§ **WHAT IS REQUIRED**
When you reach the line containing "## 📋 ДОДАТКОВА" in the entries below, begin reproducing lines exactly, and stop once the line containing "вартість з DataLayer" is done.

§ **INFORMATION PROVIDED**

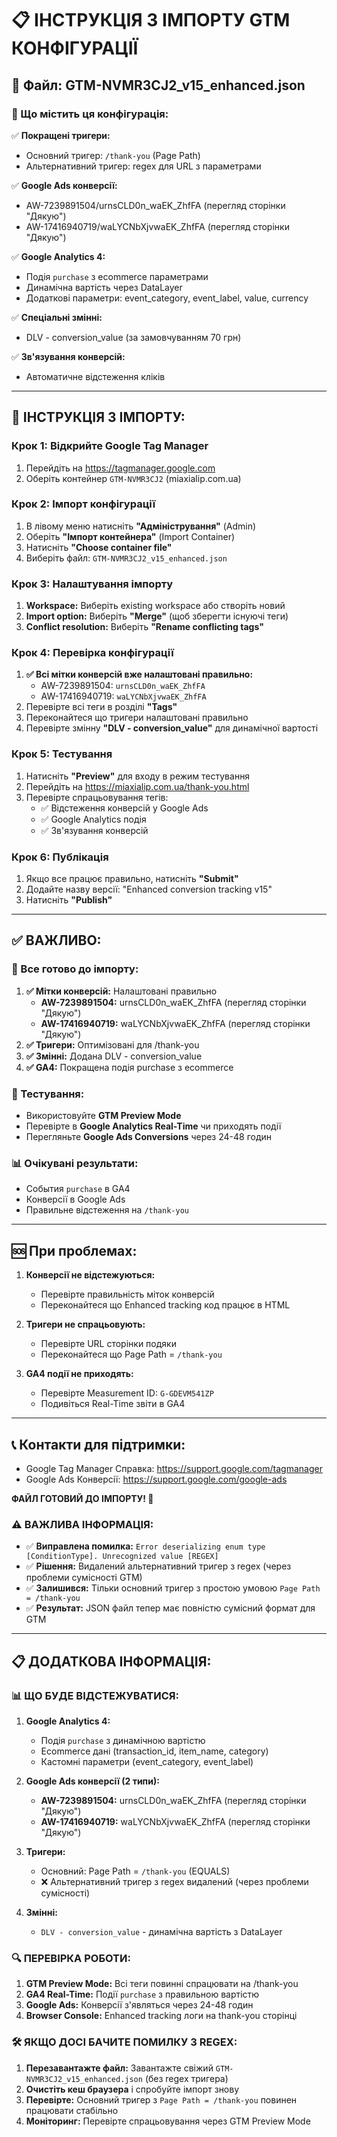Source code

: # 📋 ІНСТРУКЦІЯ З ІМПОРТУ GTM КОНФІГУРАЦІЇ

## 📁 Файл: GTM-NVMR3CJ2_v15_enhanced.json

### 🎯 Що містить ця конфігурація:

✅ **Покращені тригери:**
- Основний тригер: `/thank-you` (Page Path)
- Альтернативний тригер: regex для URL з параметрами

✅ **Google Ads конверсії:**
- AW-7239891504/urnsCLD0n_waEK_ZhfFA (перегляд сторінки "Дякую")
- AW-17416940719/waLYCNbXjvwaEK_ZhfFA (перегляд сторінки "Дякую")

✅ **Google Analytics 4:**
- Подія `purchase` з ecommerce параметрами
- Динамічна вартість через DataLayer
- Додаткові параметри: event_category, event_label, value, currency

✅ **Спеціальні змінні:**
- DLV - conversion_value (за замовчуванням 70 грн)

✅ **Зв'язування конверсій:**
- Автоматичне відстеження кліків

---

## 🚀 ІНСТРУКЦІЯ З ІМПОРТУ:

### Крок 1: Відкрийте Google Tag Manager
1. Перейдіть на https://tagmanager.google.com
2. Оберіть контейнер `GTM-NVMR3CJ2` (miaxialip.com.ua)

### Крок 2: Імпорт конфігурації
1. В лівому меню натисніть **"Адміністрування"** (Admin)
2. Оберіть **"Імпорт контейнера"** (Import Container)
3. Натисніть **"Choose container file"**
4. Виберіть файл: `GTM-NVMR3CJ2_v15_enhanced.json`

### Крок 3: Налаштування імпорту
1. **Workspace:** Виберіть existing workspace або створіть новий
2. **Import option:** Виберіть **"Merge"** (щоб зберегти існуючі теги)
3. **Conflict resolution:** Виберіть **"Rename conflicting tags"**

### Крок 4: Перевірка конфігурації
1. **✅ Всі мітки конверсій вже налаштовані правильно:**
   - AW-7239891504: `urnsCLD0n_waEK_ZhfFA`
   - AW-17416940719: `waLYCNbXjvwaEK_ZhfFA`
2. Перевірте всі теги в розділі **"Tags"**
3. Переконайтеся що тригери налаштовані правильно
4. Перевірте змінну **"DLV - conversion_value"** для динамічної вартості

### Крок 5: Тестування
1. Натисніть **"Preview"** для входу в режим тестування
2. Перейдіть на https://miaxialip.com.ua/thank-you.html
3. Перевірте спрацьовування тегів:
   - ✅ Відстеження конверсій у Google Ads
   - ✅ Google Analytics подія
   - ✅ Зв'язування конверсій

### Крок 6: Публікація
1. Якщо все працює правильно, натисніть **"Submit"**
2. Додайте назву версії: "Enhanced conversion tracking v15"
3. Натисніть **"Publish"**

---

## ✅ ВАЖЛИВО:

### 🚀 Все готово до імпорту:
1. **✅ Мітки конверсій:** Налаштовані правильно
   - **AW-7239891504:** urnsCLD0n_waEK_ZhfFA (перегляд сторінки "Дякую")
   - **AW-17416940719:** waLYCNbXjvwaEK_ZhfFA (перегляд сторінки "Дякую")
2. **✅ Тригери:** Оптимізовані для /thank-you
3. **✅ Змінні:** Додана DLV - conversion_value
4. **✅ GA4:** Покращена подія purchase з ecommerce

### 🧪 Тестування:
- Використовуйте **GTM Preview Mode**
- Перевірте в **Google Analytics Real-Time** чи приходять події
- Перегляньте **Google Ads Conversions** через 24-48 годин

### 📊 Очікувані результати:
- События `purchase` в GA4
- Конверсії в Google Ads
- Правильне відстеження на `/thank-you`

---

## 🆘 При проблемах:

1. **Конверсії не відстежуються:**
   - Перевірте правильність міток конверсій
   - Переконайтеся що Enhanced tracking код працює в HTML

2. **Тригери не спрацьовують:**
   - Перевірте URL сторінки подяки
   - Переконайтеся що Page Path = `/thank-you`

3. **GA4 події не приходять:**
   - Перевірте Measurement ID: `G-GDEVM541ZP`
   - Подивіться Real-Time звіти в GA4

---

## 📞 Контакти для підтримки:
- Google Tag Manager Справка: https://support.google.com/tagmanager
- Google Ads Конверсії: https://support.google.com/google-ads

**ФАЙЛ ГОТОВИЙ ДО ІМПОРТУ! 🚀**

### ⚠️ ВАЖЛИВА ІНФОРМАЦІЯ:
- ✅ **Виправлена помилка:** `Error deserializing enum type [ConditionType]. Unrecognized value [REGEX]`
- ✅ **Рішення:** Видалений альтернативний тригер з regex (через проблеми сумісності GTM)
- ✅ **Залишився:** Тільки основний тригер з простою умовою `Page Path = /thank-you`
- ✅ **Результат:** JSON файл тепер має повністю сумісний формат для GTM

---

## 📋 ДОДАТКОВА ІНФОРМАЦІЯ:

### 📊 ЩО БУДЕ ВІДСТЕЖУВАТИСЯ:
1. **Google Analytics 4:**
   - Подія `purchase` з динамічною вартістю
   - Ecommerce дані (transaction_id, item_name, category)
   - Кастомні параметри (event_category, event_label)

2. **Google Ads конверсії (2 типи):**
   - **AW-7239891504:** urnsCLD0n_waEK_ZhfFA (перегляд сторінки "Дякую")
   - **AW-17416940719:** waLYCNbXjvwaEK_ZhfFA (перегляд сторінки "Дякую")

3. **Тригери:**
   - Основний: Page Path = `/thank-you` (EQUALS)
   - ❌ Альтернативний тригер з regex видалений (через проблеми сумісності)

4. **Змінні:**
   - `DLV - conversion_value` - динамічна вартість з DataLayer

### 🔍 ПЕРЕВІРКА РОБОТИ:
1. **GTM Preview Mode:** Всі теги повинні спрацювати на /thank-you
2. **GA4 Real-Time:** Події `purchase` з правильною вартістю
3. **Google Ads:** Конверсії з'являться через 24-48 годин
4. **Browser Console:** Enhanced tracking логи на thank-you сторінці

### 🛠️ ЯКЩО ДОСІ БАЧИТЕ ПОМИЛКУ З REGEX:
1. **Перезавантажте файл:** Завантажте свіжий `GTM-NVMR3CJ2_v15_enhanced.json` (без regex тригера)
2. **Очистіть кеш браузера** і спробуйте імпорт знову
3. **Перевірте:** Основний тригер з `Page Path = /thank-you` повинен працювати стабільно
4. **Моніторинг:** Перевірте спрацьовування через GTM Preview Mode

§ **SOLUTION TO THE PROBLEM**
## 📋 ДОДАТКОВА ІНФОРМАЦІЯ:

### 📊 ЩО БУДЕ ВІДСТЕЖУВАТИСЯ:
1. **Google Analytics 4:**
   - Подія `purchase` з динамічною вартістю
   - Ecommerce дані (transaction_id, item_name, category)
   - Кастомні параметри (event_category, event_label)

2. **Google Ads конверсії (2 типи):**
   - **AW-7239891504:** urnsCLD0n_waEK_ZhfFA (перегляд сторінки "Дякую")
   - **AW-17416940719:** waLYCNbXjvwaEK_ZhfFA (перегляд сторінки "Дякую")

3. **Тригери:**
   - Основний: Page Path = `/thank-you` (EQUALS)
   - ❌ Альтернативний тригер з regex видалений (через проблеми сумісності)

4. **Змінні:**
   - `DLV - conversion_value` - динамічна вартість з DataLayer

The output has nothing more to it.